__WORK TO BE COMPLETED__
From the line that contains "Zostało mi kilka" to the end of the entries, write out every line exactly, including both ends, and nothing more.

Collected data entries
------------------------------------------------------------------------

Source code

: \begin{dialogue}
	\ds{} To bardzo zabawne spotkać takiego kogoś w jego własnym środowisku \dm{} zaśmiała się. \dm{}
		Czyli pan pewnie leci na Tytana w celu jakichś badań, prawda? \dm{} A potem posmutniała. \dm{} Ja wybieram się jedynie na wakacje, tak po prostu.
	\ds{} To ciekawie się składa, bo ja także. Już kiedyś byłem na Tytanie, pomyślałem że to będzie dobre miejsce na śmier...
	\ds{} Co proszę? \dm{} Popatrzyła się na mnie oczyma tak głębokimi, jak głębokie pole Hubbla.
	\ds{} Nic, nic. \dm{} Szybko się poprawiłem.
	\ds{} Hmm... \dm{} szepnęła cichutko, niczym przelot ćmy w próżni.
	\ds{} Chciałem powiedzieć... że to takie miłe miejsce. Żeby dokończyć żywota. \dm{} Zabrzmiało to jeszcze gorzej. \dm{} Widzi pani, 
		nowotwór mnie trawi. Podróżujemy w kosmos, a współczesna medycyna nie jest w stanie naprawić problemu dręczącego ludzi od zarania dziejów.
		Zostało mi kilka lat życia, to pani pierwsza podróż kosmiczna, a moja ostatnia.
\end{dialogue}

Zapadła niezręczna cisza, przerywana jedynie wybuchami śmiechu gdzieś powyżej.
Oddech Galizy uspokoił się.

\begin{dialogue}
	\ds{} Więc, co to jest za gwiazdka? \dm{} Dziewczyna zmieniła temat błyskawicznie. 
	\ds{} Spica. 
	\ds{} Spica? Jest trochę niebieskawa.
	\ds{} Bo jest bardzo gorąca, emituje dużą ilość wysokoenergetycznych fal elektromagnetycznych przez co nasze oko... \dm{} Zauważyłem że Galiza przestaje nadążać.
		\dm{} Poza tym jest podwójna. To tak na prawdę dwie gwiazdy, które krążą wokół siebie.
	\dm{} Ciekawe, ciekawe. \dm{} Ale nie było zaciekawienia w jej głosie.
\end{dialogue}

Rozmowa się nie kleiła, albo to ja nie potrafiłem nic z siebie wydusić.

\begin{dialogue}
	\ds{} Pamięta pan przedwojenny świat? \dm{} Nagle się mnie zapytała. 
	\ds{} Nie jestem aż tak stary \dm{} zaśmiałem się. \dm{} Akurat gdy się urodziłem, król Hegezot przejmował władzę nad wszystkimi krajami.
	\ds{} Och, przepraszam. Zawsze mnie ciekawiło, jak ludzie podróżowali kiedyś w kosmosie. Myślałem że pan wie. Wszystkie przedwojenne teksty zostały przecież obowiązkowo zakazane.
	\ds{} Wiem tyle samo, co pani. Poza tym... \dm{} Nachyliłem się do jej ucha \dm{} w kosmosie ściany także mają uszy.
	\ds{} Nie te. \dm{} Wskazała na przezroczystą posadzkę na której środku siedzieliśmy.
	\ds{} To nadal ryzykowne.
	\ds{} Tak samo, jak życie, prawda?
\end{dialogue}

------------------------------------------------------------------------

__SOLUTION FOR THIS EXERCISE__
		Zostało mi kilka lat życia, to pani pierwsza podróż kosmiczna, a moja ostatnia.
\end{dialogue}

Zapadła niezręczna cisza, przerywana jedynie wybuchami śmiechu gdzieś powyżej.
Oddech Galizy uspokoił się.

\begin{dialogue}
	\ds{} Więc, co to jest za gwiazdka? \dm{} Dziewczyna zmieniła temat błyskawicznie. 
	\ds{} Spica. 
	\ds{} Spica? Jest trochę niebieskawa.
	\ds{} Bo jest bardzo gorąca, emituje dużą ilość wysokoenergetycznych fal elektromagnetycznych przez co nasze oko... \dm{} Zauważyłem że Galiza przestaje nadążać.
		\dm{} Poza tym jest podwójna. To tak na prawdę dwie gwiazdy, które krążą wokół siebie.
	\dm{} Ciekawe, ciekawe. \dm{} Ale nie było zaciekawienia w jej głosie.
\end{dialogue}

Rozmowa się nie kleiła, albo to ja nie potrafiłem nic z siebie wydusić.

\begin{dialogue}
	\ds{} Pamięta pan przedwojenny świat? \dm{} Nagle się mnie zapytała. 
	\ds{} Nie jestem aż tak stary \dm{} zaśmiałem się. \dm{} Akurat gdy się urodziłem, król Hegezot przejmował władzę nad wszystkimi krajami.
	\ds{} Och, przepraszam. Zawsze mnie ciekawiło, jak ludzie podróżowali kiedyś w kosmosie. Myślałem że pan wie. Wszystkie przedwojenne teksty zostały przecież obowiązkowo zakazane.
	\ds{} Wiem tyle samo, co pani. Poza tym... \dm{} Nachyliłem się do jej ucha \dm{} w kosmosie ściany także mają uszy.
	\ds{} Nie te. \dm{} Wskazała na przezroczystą posadzkę na której środku siedzieliśmy.
	\ds{} To nadal ryzykowne.
	\ds{} Tak samo, jak życie, prawda?
\end{dialogue}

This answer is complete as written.